(Stored dataset items)
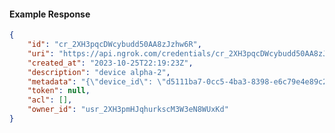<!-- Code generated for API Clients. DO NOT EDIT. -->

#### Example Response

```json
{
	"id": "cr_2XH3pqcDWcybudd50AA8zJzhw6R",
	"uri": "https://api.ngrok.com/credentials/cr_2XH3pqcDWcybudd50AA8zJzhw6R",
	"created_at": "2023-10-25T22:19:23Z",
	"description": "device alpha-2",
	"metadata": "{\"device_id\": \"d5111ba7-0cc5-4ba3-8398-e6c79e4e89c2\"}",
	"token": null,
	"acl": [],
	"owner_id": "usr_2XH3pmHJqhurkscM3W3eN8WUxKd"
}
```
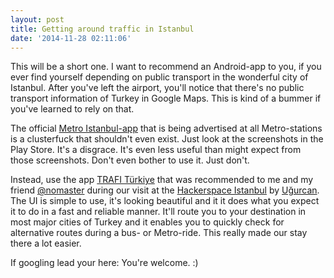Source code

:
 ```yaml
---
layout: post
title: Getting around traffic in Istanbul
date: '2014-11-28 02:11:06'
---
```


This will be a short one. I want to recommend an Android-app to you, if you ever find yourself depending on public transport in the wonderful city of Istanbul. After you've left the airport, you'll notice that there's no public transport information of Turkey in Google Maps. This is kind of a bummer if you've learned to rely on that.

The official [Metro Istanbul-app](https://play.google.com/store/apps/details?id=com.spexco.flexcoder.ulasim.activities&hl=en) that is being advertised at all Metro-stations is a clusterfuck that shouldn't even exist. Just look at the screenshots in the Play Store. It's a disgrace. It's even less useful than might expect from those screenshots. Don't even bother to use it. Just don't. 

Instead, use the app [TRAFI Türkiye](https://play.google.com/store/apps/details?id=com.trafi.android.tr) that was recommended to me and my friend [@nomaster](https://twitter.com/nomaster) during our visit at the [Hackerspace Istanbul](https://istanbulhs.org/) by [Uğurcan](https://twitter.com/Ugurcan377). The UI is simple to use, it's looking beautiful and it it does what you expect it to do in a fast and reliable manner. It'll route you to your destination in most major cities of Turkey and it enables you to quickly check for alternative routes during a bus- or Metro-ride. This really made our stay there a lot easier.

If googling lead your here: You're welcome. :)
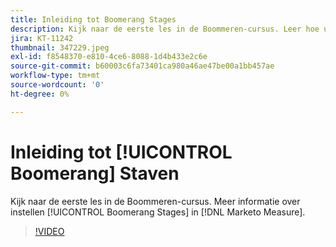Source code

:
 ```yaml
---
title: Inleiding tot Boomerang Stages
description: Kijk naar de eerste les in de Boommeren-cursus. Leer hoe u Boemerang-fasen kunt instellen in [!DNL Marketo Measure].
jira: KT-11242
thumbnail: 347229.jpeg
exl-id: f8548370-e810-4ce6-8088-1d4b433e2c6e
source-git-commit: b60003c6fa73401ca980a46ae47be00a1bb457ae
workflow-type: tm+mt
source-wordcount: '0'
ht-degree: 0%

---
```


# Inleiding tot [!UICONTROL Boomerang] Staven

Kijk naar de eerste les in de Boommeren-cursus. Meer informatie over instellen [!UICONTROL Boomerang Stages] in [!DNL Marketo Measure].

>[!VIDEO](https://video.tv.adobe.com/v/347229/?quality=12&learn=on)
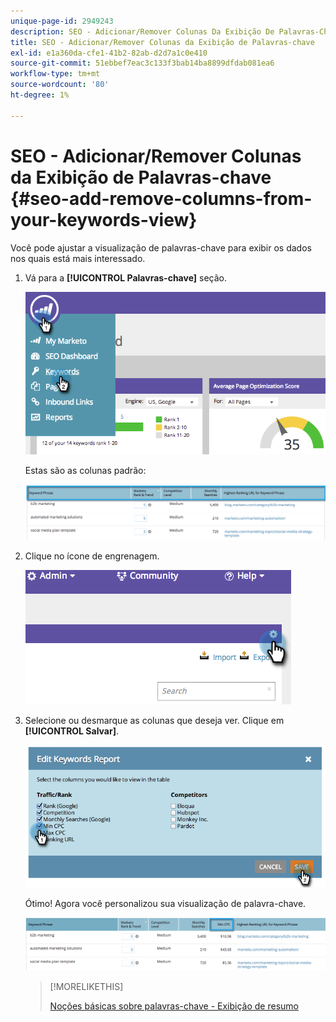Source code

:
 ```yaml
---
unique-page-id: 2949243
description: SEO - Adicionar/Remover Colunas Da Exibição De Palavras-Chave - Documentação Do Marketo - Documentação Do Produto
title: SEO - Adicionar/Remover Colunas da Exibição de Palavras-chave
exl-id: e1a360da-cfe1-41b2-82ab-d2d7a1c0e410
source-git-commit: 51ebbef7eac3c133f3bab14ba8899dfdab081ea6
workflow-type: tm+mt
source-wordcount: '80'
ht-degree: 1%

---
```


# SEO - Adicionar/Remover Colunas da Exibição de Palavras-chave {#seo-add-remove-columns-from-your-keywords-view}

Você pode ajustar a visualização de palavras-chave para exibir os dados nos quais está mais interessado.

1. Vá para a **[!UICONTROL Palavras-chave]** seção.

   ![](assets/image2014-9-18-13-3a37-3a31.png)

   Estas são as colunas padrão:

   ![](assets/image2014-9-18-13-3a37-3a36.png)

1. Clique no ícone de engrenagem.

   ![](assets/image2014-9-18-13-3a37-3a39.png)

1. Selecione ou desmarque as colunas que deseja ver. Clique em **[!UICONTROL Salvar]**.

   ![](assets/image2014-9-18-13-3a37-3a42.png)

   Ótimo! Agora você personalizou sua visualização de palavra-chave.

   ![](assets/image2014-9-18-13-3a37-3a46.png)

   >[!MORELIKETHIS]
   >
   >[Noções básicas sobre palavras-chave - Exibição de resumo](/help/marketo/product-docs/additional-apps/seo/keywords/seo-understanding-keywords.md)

__ASSIGNMENT__: All the lines above should be reproduced exactly, and none of the pictures.

__EXERCISE SOLUTION__:
<!-- Code generated for API Clients. DO NOT EDIT. -->

#### Example Response

```json
{
	"id": "cr_2XH3pqcDWcybudd50AA8zJzhw6R",
	"uri": "https://api.ngrok.com/credentials/cr_2XH3pqcDWcybudd50AA8zJzhw6R",
	"created_at": "2023-10-25T22:19:23Z",
	"description": "device alpha-2",
	"metadata": "{\"device_id\": \"d5111ba7-0cc5-4ba3-8398-e6c79e4e89c2\"}",
	"token": null,
	"acl": [],
	"owner_id": "usr_2XH3pmHJqhurkscM3W3eN8WUxKd"
}
```
Source code

:
 ```yaml
---
layout: post
title: Getting around traffic in Istanbul
date: '2014-11-28 02:11:06'
---
```


This will be a short one. I want to recommend an Android-app to you, if you ever find yourself depending on public transport in the wonderful city of Istanbul. After you've left the airport, you'll notice that there's no public transport information of Turkey in Google Maps. This is kind of a bummer if you've learned to rely on that.

The official [Metro Istanbul-app](https://play.google.com/store/apps/details?id=com.spexco.flexcoder.ulasim.activities&hl=en) that is being advertised at all Metro-stations is a clusterfuck that shouldn't even exist. Just look at the screenshots in the Play Store. It's a disgrace. It's even less useful than might expect from those screenshots. Don't even bother to use it. Just don't. 

Instead, use the app [TRAFI Türkiye](https://play.google.com/store/apps/details?id=com.trafi.android.tr) that was recommended to me and my friend [@nomaster](https://twitter.com/nomaster) during our visit at the [Hackerspace Istanbul](https://istanbulhs.org/) by [Uğurcan](https://twitter.com/Ugurcan377). The UI is simple to use, it's looking beautiful and it it does what you expect it to do in a fast and reliable manner. It'll route you to your destination in most major cities of Turkey and it enables you to quickly check for alternative routes during a bus- or Metro-ride. This really made our stay there a lot easier.

If googling lead your here: You're welcome. :)
Source code

:
 ```yaml
---
title: Inleiding tot Boomerang Stages
description: Kijk naar de eerste les in de Boommeren-cursus. Leer hoe u Boemerang-fasen kunt instellen in [!DNL Marketo Measure].
jira: KT-11242
thumbnail: 347229.jpeg
exl-id: f8548370-e810-4ce6-8088-1d4b433e2c6e
source-git-commit: b60003c6fa73401ca980a46ae47be00a1bb457ae
workflow-type: tm+mt
source-wordcount: '0'
ht-degree: 0%

---
```


# Inleiding tot [!UICONTROL Boomerang] Staven

Kijk naar de eerste les in de Boommeren-cursus. Meer informatie over instellen [!UICONTROL Boomerang Stages] in [!DNL Marketo Measure].

>[!VIDEO](https://video.tv.adobe.com/v/347229/?quality=12&learn=on)
Source code

:
 ```yaml
---
unique-page-id: 2949243
description: SEO - Adicionar/Remover Colunas Da Exibição De Palavras-Chave - Documentação Do Marketo - Documentação Do Produto
title: SEO - Adicionar/Remover Colunas da Exibição de Palavras-chave
exl-id: e1a360da-cfe1-41b2-82ab-d2d7a1c0e410
source-git-commit: 51ebbef7eac3c133f3bab14ba8899dfdab081ea6
workflow-type: tm+mt
source-wordcount: '80'
ht-degree: 1%

---
```


# SEO - Adicionar/Remover Colunas da Exibição de Palavras-chave {#seo-add-remove-columns-from-your-keywords-view}

Você pode ajustar a visualização de palavras-chave para exibir os dados nos quais está mais interessado.

1. Vá para a **[!UICONTROL Palavras-chave]** seção.

   ![](assets/image2014-9-18-13-3a37-3a31.png)

   Estas são as colunas padrão:

   ![](assets/image2014-9-18-13-3a37-3a36.png)

1. Clique no ícone de engrenagem.

   ![](assets/image2014-9-18-13-3a37-3a39.png)

1. Selecione ou desmarque as colunas que deseja ver. Clique em **[!UICONTROL Salvar]**.

   ![](assets/image2014-9-18-13-3a37-3a42.png)

   Ótimo! Agora você personalizou sua visualização de palavra-chave.

   ![](assets/image2014-9-18-13-3a37-3a46.png)

   >[!MORELIKETHIS]
   >
   >[Noções básicas sobre palavras-chave - Exibição de resumo](/help/marketo/product-docs/additional-apps/seo/keywords/seo-understanding-keywords.md)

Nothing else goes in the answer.